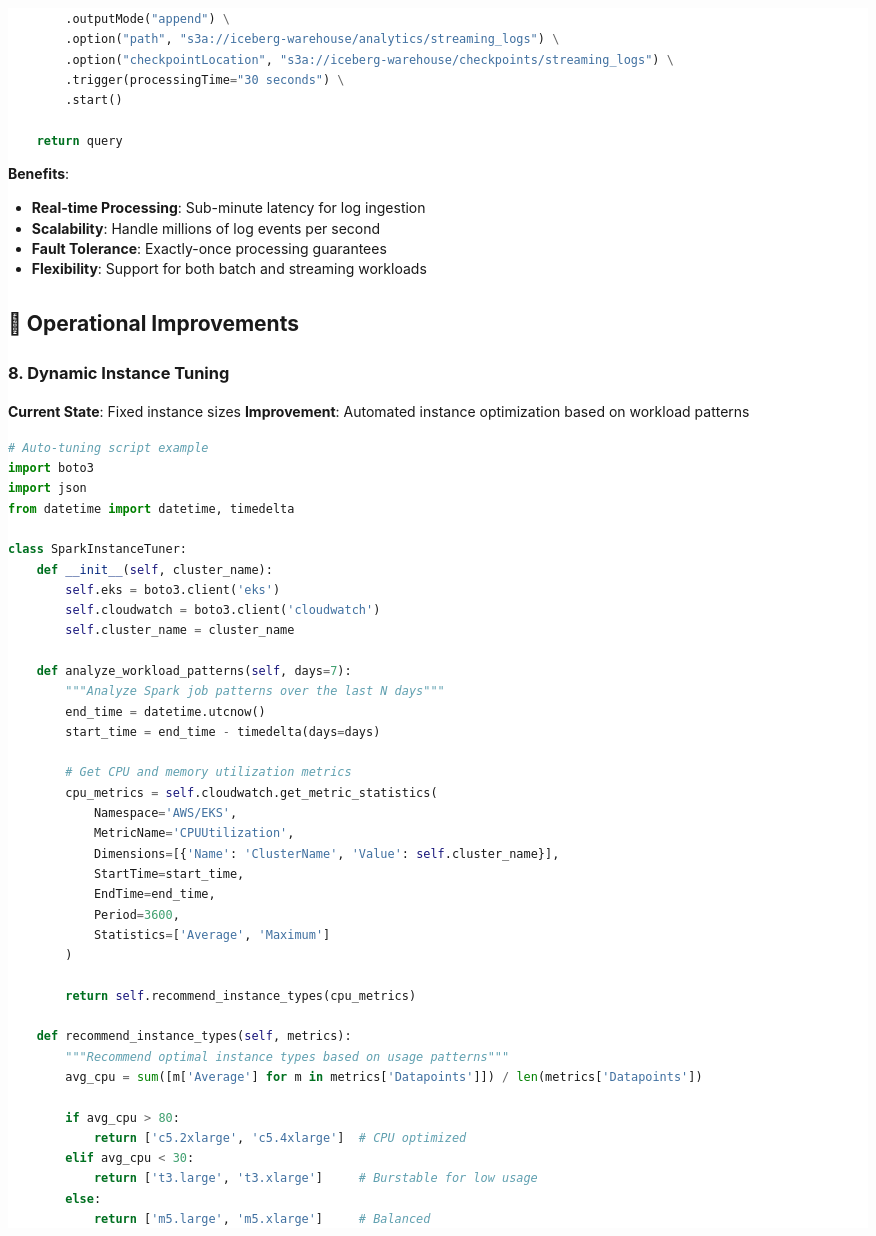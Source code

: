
```python
        .outputMode("append") \
        .option("path", "s3a://iceberg-warehouse/analytics/streaming_logs") \
        .option("checkpointLocation", "s3a://iceberg-warehouse/checkpoints/streaming_logs") \
        .trigger(processingTime="30 seconds") \
        .start()
    
    return query
```

**Benefits**:
- **Real-time Processing**: Sub-minute latency for log ingestion
- **Scalability**: Handle millions of log events per second
- **Fault Tolerance**: Exactly-once processing guarantees
- **Flexibility**: Support for both batch and streaming workloads

## 🔧 Operational Improvements

### 8. Dynamic Instance Tuning
**Current State**: Fixed instance sizes
**Improvement**: Automated instance optimization based on workload patterns

```python
# Auto-tuning script example
import boto3
import json
from datetime import datetime, timedelta

class SparkInstanceTuner:
    def __init__(self, cluster_name):
        self.eks = boto3.client('eks')
        self.cloudwatch = boto3.client('cloudwatch')
        self.cluster_name = cluster_name
    
    def analyze_workload_patterns(self, days=7):
        """Analyze Spark job patterns over the last N days"""
        end_time = datetime.utcnow()
        start_time = end_time - timedelta(days=days)
        
        # Get CPU and memory utilization metrics
        cpu_metrics = self.cloudwatch.get_metric_statistics(
            Namespace='AWS/EKS',
            MetricName='CPUUtilization',
            Dimensions=[{'Name': 'ClusterName', 'Value': self.cluster_name}],
            StartTime=start_time,
            EndTime=end_time,
            Period=3600,
            Statistics=['Average', 'Maximum']
        )
        
        return self.recommend_instance_types(cpu_metrics)
    
    def recommend_instance_types(self, metrics):
        """Recommend optimal instance types based on usage patterns"""
        avg_cpu = sum([m['Average'] for m in metrics['Datapoints']]) / len(metrics['Datapoints'])
        
        if avg_cpu > 80:
            return ['c5.2xlarge', 'c5.4xlarge']  # CPU optimized
        elif avg_cpu < 30:
            return ['t3.large', 't3.xlarge']     # Burstable for low usage
        else:
            return ['m5.large', 'm5.xlarge']     # Balanced
```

### Exercise prompt:
If a line of the listing above contains "client", pick it out and copy it.

### Reply:
        self.eks = boto3.client('eks')
        self.cloudwatch = boto3.client('cloudwatch')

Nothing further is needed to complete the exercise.